In an early attempt to steer the Democratic Party in a more progressive direction, Sanders and his followers got behind the bid of key ally Minnesota Rep. Keith Ellison to chair the Democratic National Committee. Party establishment figures like Senate Minority Leader Chuck Schumer (D-N.Y.) joined them, recognizing the importance of the Sanders movement. But with help from former President Barack Obama and his close confidantes, former Labor Secretary Tom Perez defeated Ellison by a slim margin in February.
“Ellison’s loss was a slap in the face,” observed Kenneth Coleman, an Oregon member of the Democratic Socialists of America. “It showed the [Democratic] party consciously rejected where all the energy was from.”
Sanders’ record in special congressional races has not been much better, albeit against much steeper odds. Last month, he barnstormed Montana, where Trump defeated Clinton by 20 percentage points, for House candidate Rob Quist, a folk musician and single-payer health care advocate who supported Sanders in the primary. Quist ultimately came up 6 points short in the May 25 special election, despite his Republican opponent Greg Gianforte’s assault of a reporter the previous day.
Of course, Sanders followers acknowledge that high-profile, national electoral victories are often the end result of long-term organizing. A big reason Ellison came as close as he did to becoming DNC chair is because of progressive takeovers of state Democratic parties whose leaders can participate in the chairmanship election. Those efforts have proceeded apace since then, most recently with the narrow loss of a Sanders acolyte in the race to chair the California Democratic Party.

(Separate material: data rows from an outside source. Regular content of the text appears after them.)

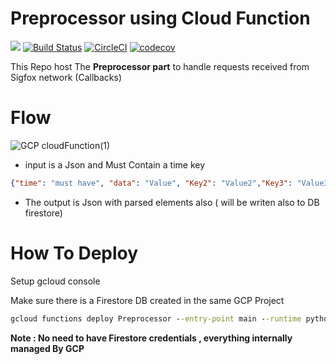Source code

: # Preprocessor using Cloud Function

![](https://github.com/Med-ELOMARI/GCP-Preprocessor-Cloud-Function/workflows/tests/badge.svg)
[![Build Status](https://travis-ci.com/Med-ELOMARI/GCP-Preprocessor-Cloud-Function.svg?branch=master)](https://travis-ci.com/Med-ELOMARI/GCP-Preprocessor-Cloud-Function)
[![CircleCI](https://circleci.com/gh/Med-ELOMARI/GCP-Preprocessor-Cloud-Function/tree/master.svg?style=svg)](https://circleci.com/gh/Med-ELOMARI/GCP-Preprocessor-Cloud-Function/tree/master)
[![codecov](https://codecov.io/gh/Med-ELOMARI/GCP-Preprocessor-Cloud-Function/branch/master/graph/badge.svg)](https://codecov.io/gh/Med-ELOMARI/GCP-Preprocessor-Cloud-Function)


This Repo host The **Preprocessor part** to handle requests received from Sigfox network (Callbacks) 

# Flow

![GCP cloudFunction(1)](https://user-images.githubusercontent.com/11338137/69978600-08964980-152d-11ea-8ad7-8477979bfcc3.png)


- input is a Json and Must Contain a time key 
```json
{"time": "must have", "data": "Value", "Key2": "Value2","Key3": "Value3" } 
```

- The output is Json with parsed elements also ( will be writen also to DB firestore) 

# How To Deploy

Setup gcloud console 
 
Make sure there is a Firestore DB created in the same GCP Project

```cmd
gcloud functions deploy Preprocessor --entry-point main --runtime python37 --trigger-http 
```

**Note : No need to have Firestore credentials , everything internally managed By GCP**


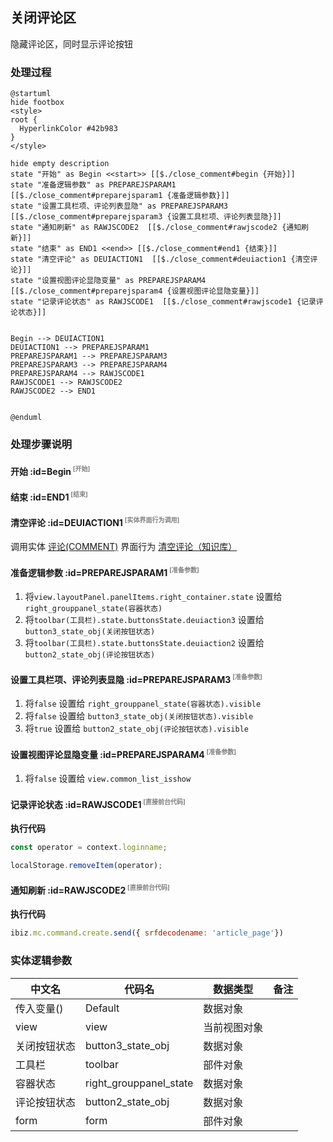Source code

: ## 关闭评论区 <!-- {docsify-ignore-all} -->

   隐藏评论区，同时显示评论按钮

### 处理过程

```plantuml
@startuml
hide footbox
<style>
root {
  HyperlinkColor #42b983
}
</style>

hide empty description
state "开始" as Begin <<start>> [[$./close_comment#begin {开始}]]
state "准备逻辑参数" as PREPAREJSPARAM1  [[$./close_comment#preparejsparam1 {准备逻辑参数}]]
state "设置工具栏项、评论列表显隐" as PREPAREJSPARAM3  [[$./close_comment#preparejsparam3 {设置工具栏项、评论列表显隐}]]
state "通知刷新" as RAWJSCODE2  [[$./close_comment#rawjscode2 {通知刷新}]]
state "结束" as END1 <<end>> [[$./close_comment#end1 {结束}]]
state "清空评论" as DEUIACTION1  [[$./close_comment#deuiaction1 {清空评论}]]
state "设置视图评论显隐变量" as PREPAREJSPARAM4  [[$./close_comment#preparejsparam4 {设置视图评论显隐变量}]]
state "记录评论状态" as RAWJSCODE1  [[$./close_comment#rawjscode1 {记录评论状态}]]


Begin --> DEUIACTION1
DEUIACTION1 --> PREPAREJSPARAM1
PREPAREJSPARAM1 --> PREPAREJSPARAM3
PREPAREJSPARAM3 --> PREPAREJSPARAM4
PREPAREJSPARAM4 --> RAWJSCODE1
RAWJSCODE1 --> RAWJSCODE2
RAWJSCODE2 --> END1


@enduml
```


### 处理步骤说明

#### 开始 :id=Begin<sup class="footnote-symbol"> <font color=gray size=1>[开始]</font></sup>




#### 结束 :id=END1<sup class="footnote-symbol"> <font color=gray size=1>[结束]</font></sup>




#### 清空评论 :id=DEUIACTION1<sup class="footnote-symbol"> <font color=gray size=1>[实体界面行为调用]</font></sup>



调用实体 [评论(COMMENT)](module/Base/comment.md) 界面行为 [清空评论（知识库）](module/Base/comment#界面行为) 

#### 准备逻辑参数 :id=PREPAREJSPARAM1<sup class="footnote-symbol"> <font color=gray size=1>[准备参数]</font></sup>



1. 将`view.layoutPanel.panelItems.right_container.state` 设置给  `right_grouppanel_state(容器状态)`
2. 将`toolbar(工具栏).state.buttonsState.deuiaction3` 设置给  `button3_state_obj(关闭按钮状态)`
3. 将`toolbar(工具栏).state.buttonsState.deuiaction2` 设置给  `button2_state_obj(评论按钮状态)`

#### 设置工具栏项、评论列表显隐 :id=PREPAREJSPARAM3<sup class="footnote-symbol"> <font color=gray size=1>[准备参数]</font></sup>



1. 将`false` 设置给  `right_grouppanel_state(容器状态).visible`
2. 将`false` 设置给  `button3_state_obj(关闭按钮状态).visible`
3. 将`true` 设置给  `button2_state_obj(评论按钮状态).visible`

#### 设置视图评论显隐变量 :id=PREPAREJSPARAM4<sup class="footnote-symbol"> <font color=gray size=1>[准备参数]</font></sup>



1. 将`false` 设置给  `view.common_list_isshow`

#### 记录评论状态 :id=RAWJSCODE1<sup class="footnote-symbol"> <font color=gray size=1>[直接前台代码]</font></sup>



<p class="panel-title"><b>执行代码</b></p>

```javascript
const operator = context.loginname;

localStorage.removeItem(operator);
```

#### 通知刷新 :id=RAWJSCODE2<sup class="footnote-symbol"> <font color=gray size=1>[直接前台代码]</font></sup>



<p class="panel-title"><b>执行代码</b></p>

```javascript
ibiz.mc.command.create.send({ srfdecodename: 'article_page'})
```



### 实体逻辑参数

|    中文名   |    代码名    |  数据类型      |备注 |
| --------| --------| --------  | --------   |
|传入变量(<i class="fa fa-check"/></i>)|Default|数据对象||
|view|view|当前视图对象||
|关闭按钮状态|button3_state_obj|数据对象||
|工具栏|toolbar|部件对象||
|容器状态|right_grouppanel_state|数据对象||
|评论按钮状态|button2_state_obj|数据对象||
|form|form|部件对象||
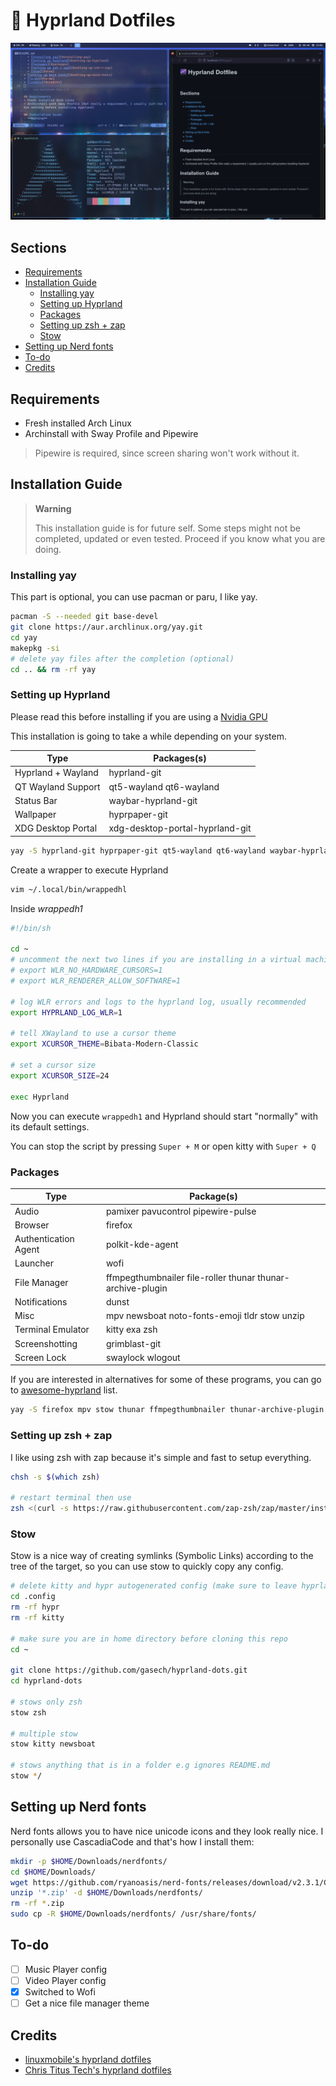 # 🌌 Hyprland Dotfiles 

![Screenshot](/screenshot.png)

## Sections
<!-- vim-markdown-toc Marked -->

* [Requirements](#requirements)
* [Installation Guide](#installation-guide)
  * [Installing yay](#installing-yay)
  * [Setting up Hyprland](#setting-up-hyprland)
  * [Packages](#packages)
  * [Setting up zsh + zap](#setting-up-zsh-+-zap)
  * [Stow](#stow)
* [Setting up Nerd fonts](#setting-up-nerd-fonts)
* [To-do](#to-do)
* [Credits](#credits)

<!-- vim-markdown-toc -->

## Requirements
* Fresh installed Arch Linux 
* Archinstall with Sway Profile and Pipewire

> Pipewire is required, since screen sharing won't work without it.

## Installation Guide 
> **Warning** 
>
> This installation guide is for future self. Some steps might not be completed, updated or even tested. Proceed if you know what you are doing.

### Installing yay
This part is optional, you can use pacman or paru, I like yay.

```bash
pacman -S --needed git base-devel
git clone https://aur.archlinux.org/yay.git
cd yay
makepkg -si
# delete yay files after the completion (optional) 
cd .. && rm -rf yay
```

### Setting up Hyprland
Please read this before installing if you are using a [Nvidia GPU](https://wiki.hyprland.org/Nvidia/) 

This installation is going to take a while depending on your system.

| Type | Packages(s) |
|--------------- | --------------- |
| Hyprland + Wayland  | hyprland-git   |
| QT Wayland Support | qt5-wayland qt6-wayland |
| Status Bar  |  waybar-hyprland-git |
| Wallpaper |  hyprpaper-git |
| XDG Desktop Portal  | xdg-desktop-portal-hyprland-git  |

```bash
yay -S hyprland-git hyprpaper-git qt5-wayland qt6-wayland waybar-hyprland-git xdg-desktop-portal-hyprland-git
```

Create a wrapper to execute Hyprland 
```bash 
vim ~/.local/bin/wrappedhl
```
Inside *wrappedh1*
```bash
#!/bin/sh

cd ~
# uncomment the next two lines if you are installing in a virtual machine.
# export WLR_NO_HARDWARE_CURSORS=1
# export WLR_RENDERER_ALLOW_SOFTWARE=1

# log WLR errors and logs to the hyprland log, usually recommended
export HYPRLAND_LOG_WLR=1

# tell XWayland to use a cursor theme
export XCURSOR_THEME=Bibata-Modern-Classic

# set a cursor size
export XCURSOR_SIZE=24

exec Hyprland
```

Now you can execute `wrappedh1` and Hyprland should start "normally" with its default settings. 

You can stop the script by pressing `Super + M` or open kitty with `Super + Q`

### Packages

| Type | Package(s)    |
|--------------- | --------------- |
| Audio  | pamixer pavucontrol pipewire-pulse |
| Browser | firefox | 
| Authentication Agent | polkit-kde-agent  |
| Launcher | wofi |
| File Manager | ffmpegthumbnailer file-roller thunar thunar-archive-plugin   |
| Notifications  |  dunst  |
| Misc | mpv newsboat noto-fonts-emoji tldr stow unzip |
| Terminal Emulator | kitty exa zsh |
| Screenshotting | grimblast-git |
| Screen Lock | swaylock wlogout |

If you are interested in alternatives for some of these programs, you can go to [awesome-hyprland](https://github.com/hyprland-community/awesome-hyprland) list. 

```bash
yay -S firefox mpv stow thunar ffmpegthumbnailer thunar-archive-plugin file-roller wofi polkit-kde-agent dunst noto-fonts-emoji pavucontrol pamixer pipewire-pulse kitty newsboat exa zsh grimblast-git swaylock wlogout tldr unzip
```

### Setting up zsh + zap 
I like using zsh with zap because it's simple and fast to setup everything.

```bash
chsh -s $(which zsh)

# restart terminal then use 
zsh <(curl -s https://raw.githubusercontent.com/zap-zsh/zap/master/install.zsh)
```

### Stow 
Stow is a nice way of creating symlinks (Symbolic Links) according to the tree of the target, so you can use stow to quickly copy any config. 

```bash
# delete kitty and hypr autogenerated config (make sure to leave hyprland before doing this)
cd .config
rm -rf hypr
rm -rf kitty

# make sure you are in home directory before cloning this repo
cd ~ 

git clone https://github.com/gasech/hyprland-dots.git
cd hyprland-dots 

# stows only zsh
stow zsh 

# multiple stow 
stow kitty newsboat 

# stows anything that is in a folder e.g ignores README.md
stow */ 
```

## Setting up Nerd fonts
Nerd fonts allows you to have nice unicode icons and they look really nice. I personally use CascadiaCode and that's how I install them:

```bash
mkdir -p $HOME/Downloads/nerdfonts/
cd $HOME/Downloads/
wget https://github.com/ryanoasis/nerd-fonts/releases/download/v2.3.1/CascadiaCode.zip
unzip '*.zip' -d $HOME/Downloads/nerdfonts/
rm -rf *.zip
sudo cp -R $HOME/Downloads/nerdfonts/ /usr/share/fonts/
```

## To-do 

* [ ] Music Player config
* [ ] Video Player config
* [X] Switched to Wofi
* [ ] Get a nice file manager theme

## Credits 
* [linuxmobile's hyprland dotfiles](https://github.com/linuxmobile/hyprland-dots)
* [Chris Titus Tech's hyprland dotfiles](https://github.com/ChrisTitusTech/hyprland-titus/)
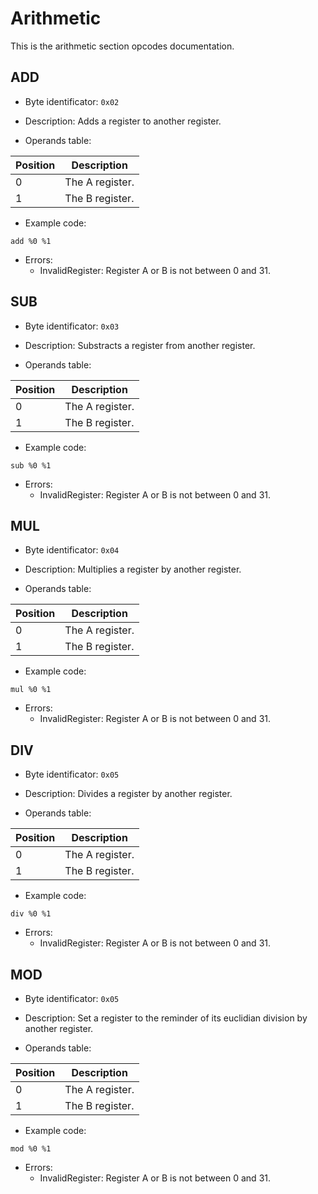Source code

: # Arithmetic

This is the arithmetic section opcodes documentation.

## ADD

- Byte identificator: `0x02`
- Description: Adds a register to another register.

- Operands table:

| Position |   Description   |
|----------|-----------------|
|    0     | The A register. |
|    1     | The B register. |

- Example code:

```text
add %0 %1
```

- Errors:
    - InvalidRegister: Register A or B is not between 0 and 31.

## SUB

- Byte identificator: `0x03`
- Description: Substracts a register from another register.

- Operands table:

| Position |   Description   |
|----------|-----------------|
|    0     | The A register. |
|    1     | The B register. |

- Example code:

```text
sub %0 %1
```

- Errors:
    - InvalidRegister: Register A or B is not between 0 and 31.

## MUL

- Byte identificator: `0x04`
- Description: Multiplies a register by another register.

- Operands table:

| Position |   Description   |
|----------|-----------------|
|    0     | The A register. |
|    1     | The B register. |

- Example code:

```text
mul %0 %1
```

- Errors:
    - InvalidRegister: Register A or B is not between 0 and 31.

## DIV

- Byte identificator: `0x05`
- Description: Divides a register by another register.

- Operands table:

| Position |   Description   |
|----------|-----------------|
|    0     | The A register. |
|    1     | The B register. |

- Example code:

```text
div %0 %1
```

- Errors:
    - InvalidRegister: Register A or B is not between 0 and 31.

## MOD

- Byte identificator: `0x05`
- Description: Set a register to the reminder of its euclidian division by another register.

- Operands table:

| Position |   Description   |
|----------|-----------------|
|    0     | The A register. |
|    1     | The B register. |

- Example code:

```text
mod %0 %1
```

- Errors:
    - InvalidRegister: Register A or B is not between 0 and 31.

In his speech to the People’s Summit on Saturday evening, Sanders plans to emphasize progress in the policy conversation, according to advance excerpts of the speech received by HuffPost. Among other things, he sees headway being made in the support of a majority of congressional Democrats for a $15 minimum wage, a cause for which he can rightly claim credit as an early champion.
“We may have lost the election in 2016 but, because of the grass-roots efforts of activists throughout the country, we have made enormous progress in advancing the progressive agenda,” Sanders’ prepared remarks state. “Ideas that, just a few years ago, seemed radical and unattainable are now part of Main Street discussion and, in fact, some of them are being implemented across the country as we speak.”